French-speaking participants, who remembered the War Measures Act being invoked during the October crisis, when hundreds of individuals were jailed, including well-known politicians, singers, and artists, expressed serious concerns.

Just reading, the union groups could be considered terrorists; they go against the law when they occupy a minister's office. (Quebec City, Group 2) I've been a terrorist several times in my life, according to this definition; it's unclear. (Quebec City, Group 1)

In the particular instance described by the last comment, the participant was concerned about the interpretation that a judge could give to a protest group.

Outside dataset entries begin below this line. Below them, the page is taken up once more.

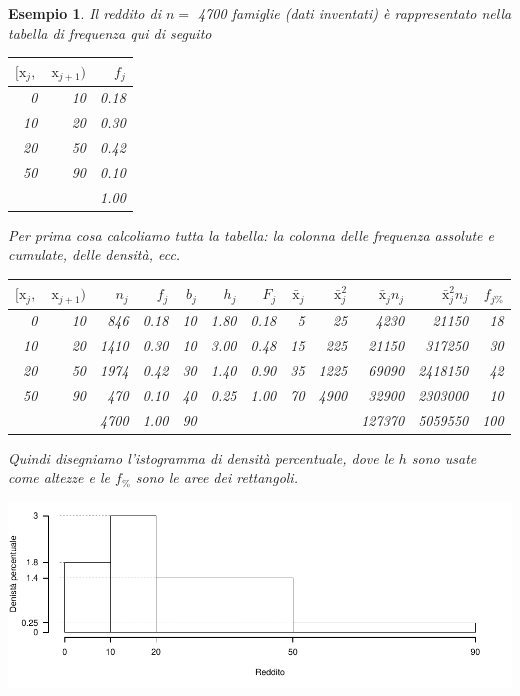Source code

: \documentclass[
  11pt,
]{book}
\theoremstyle{mytheoremstyle}
\theoremstyle{mydefstyle}
\newtheorem{example}{{Esempio}}[section]
\begin{document}
\begin{example}

Il reddito di \(n=\) 4700 famiglie (dati inventati)
è rappresentato nella tabella di frequenza qui di seguito

\begin{tabular}{rrr}
\toprule
$[\text{x}_j,$ & $\text{x}_{j+1})$ & $f_j$\\
\midrule
0 & 10 & 0.18\\
10 & 20 & 0.30\\
20 & 50 & 0.42\\
50 & 90 & 0.10\\
 &  & 1.00\\
\bottomrule
\end{tabular}

Per prima cosa calcoliamo tutta la tabella: la colonna delle frequenza assolute e cumulate, delle densità, ecc.

\begin{tabular}{rrrrrrrrrrrr}
\toprule
$[\text{x}_j,$ & $\text{x}_{j+1})$ & $n_j$ & $f_j$ & $b_j$ & $h_j$ & $F_j$ & $\bar{\text{x}}_j$ & $\bar{\text{x}}_j^2$ & $\bar{\text{x}}_jn_j$ & $\bar{\text{x}}_j^2 n_j$ & $f_{j\%}$\\
\midrule
0 & 10 & 846 & 0.18 & 10 & 1.80 & 0.18 & 5 & 25 & 4230 & 21150 & 18\\
10 & 20 & 1410 & 0.30 & 10 & 3.00 & 0.48 & 15 & 225 & 21150 & 317250 & 30\\
20 & 50 & 1974 & 0.42 & 30 & 1.40 & 0.90 & 35 & 1225 & 69090 & 2418150 & 42\\
50 & 90 & 470 & 0.10 & 40 & 0.25 & 1.00 & 70 & 4900 & 32900 & 2303000 & 10\\
 &  & 4700 & 1.00 & 90 &  &  &  &  & 127370 & 5059550 & 100\\
\bottomrule
\end{tabular}

Quindi disegniamo l'istogramma di densità percentuale, dove le \(h\) sono usate come altezze e le \(f_{\%}\) sono le aree dei rettangoli.

\begin{center}\includegraphics{Appunti_di_Statistica_2025_files/figure-latex/04a-Istogramma-2-1} \end{center}


\end{example}
\end{document}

Some participants in Ottawa, Montreal, Quebec City, Halifax, Regina, and Vancouver were trying to find 'loopholes' in the definition, using the examples of Greenpeace, the Hell's Angels, seal hunters, and anti-globalization protestors, and trying to figure out if these groups fit this description. They were still unclear as to whether or not these groups might be described as 'terrorists' under the definition. Some of them concluded that the definition was dependent on the discretion of those who have the power to charge someone with an offence. They hoped that the definition would be applied fairly.

Almost everyone is a terrorist under this definition. Could legitimate groups be targeted? (Vancouver, Group 2) It's still a bit general. Are there loopholes? (Halifax, Group 1)

With regard to the wording of the provision, "intimidate the public or a segment of the public" was believed to be very broad and vague, and "interfere with or seriously disrupt an essential service, facility, or system" was found to be very encompassing and was perceived as giving a lot of latitude to judges, who could label and consider as terrorists almost any activist group or protester.

Perceived Usefulness

Participants were divided on whether the definition of a terrorist activity was a useful tool in identifying who is a terrorist and who is not. Again, it appeared to come down to who was making this decision. More importantly, very few believed that it would be effective in preventing terrorist acts, since "there was no way to stop somebody who is prepared to die," someone who is prepared to be a martyr for a cause.

Many did not believe that this definition per se may have helped prevent terrorist acts or offences or may help prevent them in the future. This was mainly because many participants believed that the occurrence of terrorist acts in Canada is very unlikely and that, despite the existence of the definition, not much can be done to prevent a terrorist attack.

A few participants in Ottawa, Montreal, and Quebec City disagreed with the above point and claimed that the definition might be helpful in catching terrorists before they act. They tended to cite the cases of Ahmed Ressam and the 'shoe bomber' as examples that Bill C-36 and the definition of terrorist activity may prevent terrorist acts or offences. This opinion was not shared by some participants in other cities, who felt that the definition itself could not prevent terrorist acts but that it was "nice to have."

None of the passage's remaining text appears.